[REQUIRED WORK]
Copy all records precisely, apart from the pictures.

[RECORD EXTRACTS]
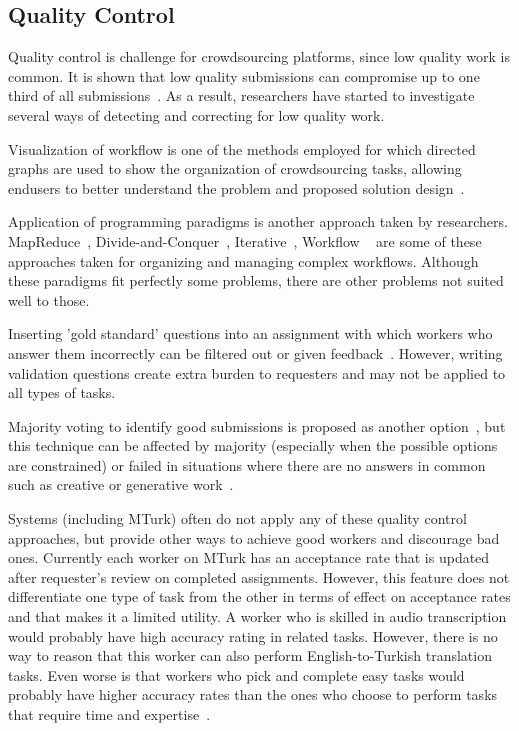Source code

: \subsection{Quality Control}
Quality control is challenge for crowdsourcing platforms, since low quality work 
is common. It is shown that low quality submissions can compromise up to one third 
of all submissions~\cite{Bernstein2010}. As a result, researchers have started to 
investigate several ways of detecting and correcting for low quality work.

Visualization of workflow is one of the methods employed for which directed graphs 
are used to show the organization of crowdsourcing tasks, allowing endusers 
to better understand the problem and proposed solution design~\cite{Kulkarni2012, Kittur2012}.

Application of programming paradigms is another approach taken by 
researchers. MapReduce~\cite{Kittur2011, Ahmad2011}, 
Divide-and-Conquer~\cite{Kulkarni2012}, 
Iterative~\cite{Little2009}, 
Workflow ~\cite{Kokciyan2012} are some of these approaches taken for 
organizing and managing complex workflows. Although these paradigms 
fit perfectly some problems, there are other problems not suited well to those.

Inserting 'gold standard' questions into an assignment with which workers 
who answer them incorrectly can be filtered out or given feedback~\cite{Burch2009}. 
However, writing validation questions create extra burden to requesters and 
may not be applied to all types of tasks.

Majority voting to identify good submissions is proposed as another 
option~\cite{Burch2009, Bernstein2010}, but this technique can be affected 
by majority (especially when the possible options are constrained) or failed in 
situations where there are no answers in common such as creative or generative 
work~\cite{Rzeszotarski2012}.

Systems (including MTurk) often do not apply any of these quality control approaches, 
but provide other ways to achieve good workers and discourage bad ones. 
Currently each worker on MTurk has an acceptance rate that is updated after 
requester's review on completed assignments. However, this feature does not 
differentiate one type of task from the other in terms of effect on acceptance rates 
and that makes it a limited utility. A worker who is skilled in audio transcription would 
probably have high accuracy rating in related tasks. However, there is no way to 
reason that this worker can also perform English-to-Turkish translation tasks. 
Even worse is that workers who pick and complete easy tasks would probably 
have higher accuracy rates than the ones who choose to perform tasks that 
require time and expertise~\cite{Barowy2012}.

[OUTPUT OF THE EXERCISE]
Source code

: \subsection{Quality Control}
Quality control is challenge for crowdsourcing platforms, since low quality work 
is common. It is shown that low quality submissions can compromise up to one third 
of all submissions~\cite{Bernstein2010}. As a result, researchers have started to 
investigate several ways of detecting and correcting for low quality work.

Visualization of workflow is one of the methods employed for which directed graphs 
are used to show the organization of crowdsourcing tasks, allowing endusers 
to better understand the problem and proposed solution design~\cite{Kulkarni2012, Kittur2012}.

Application of programming paradigms is another approach taken by 
researchers. MapReduce~\cite{Kittur2011, Ahmad2011}, 
Divide-and-Conquer~\cite{Kulkarni2012}, 
Iterative~\cite{Little2009}, 
Workflow ~\cite{Kokciyan2012} are some of these approaches taken for 
organizing and managing complex workflows. Although these paradigms 
fit perfectly some problems, there are other problems not suited well to those.

Inserting 'gold standard' questions into an assignment with which workers 
who answer them incorrectly can be filtered out or given feedback~\cite{Burch2009}. 
However, writing validation questions create extra burden to requesters and 
may not be applied to all types of tasks.

Majority voting to identify good submissions is proposed as another 
option~\cite{Burch2009, Bernstein2010}, but this technique can be affected 
by majority (especially when the possible options are constrained) or failed in 
situations where there are no answers in common such as creative or generative 
work~\cite{Rzeszotarski2012}.

Systems (including MTurk) often do not apply any of these quality control approaches, 
but provide other ways to achieve good workers and discourage bad ones. 
Currently each worker on MTurk has an acceptance rate that is updated after 
requester's review on completed assignments. However, this feature does not 
differentiate one type of task from the other in terms of effect on acceptance rates 
and that makes it a limited utility. A worker who is skilled in audio transcription would 
probably have high accuracy rating in related tasks. However, there is no way to 
reason that this worker can also perform English-to-Turkish translation tasks. 
Even worse is that workers who pick and complete easy tasks would probably 
have higher accuracy rates than the ones who choose to perform tasks that 
require time and expertise~\cite{Barowy2012}.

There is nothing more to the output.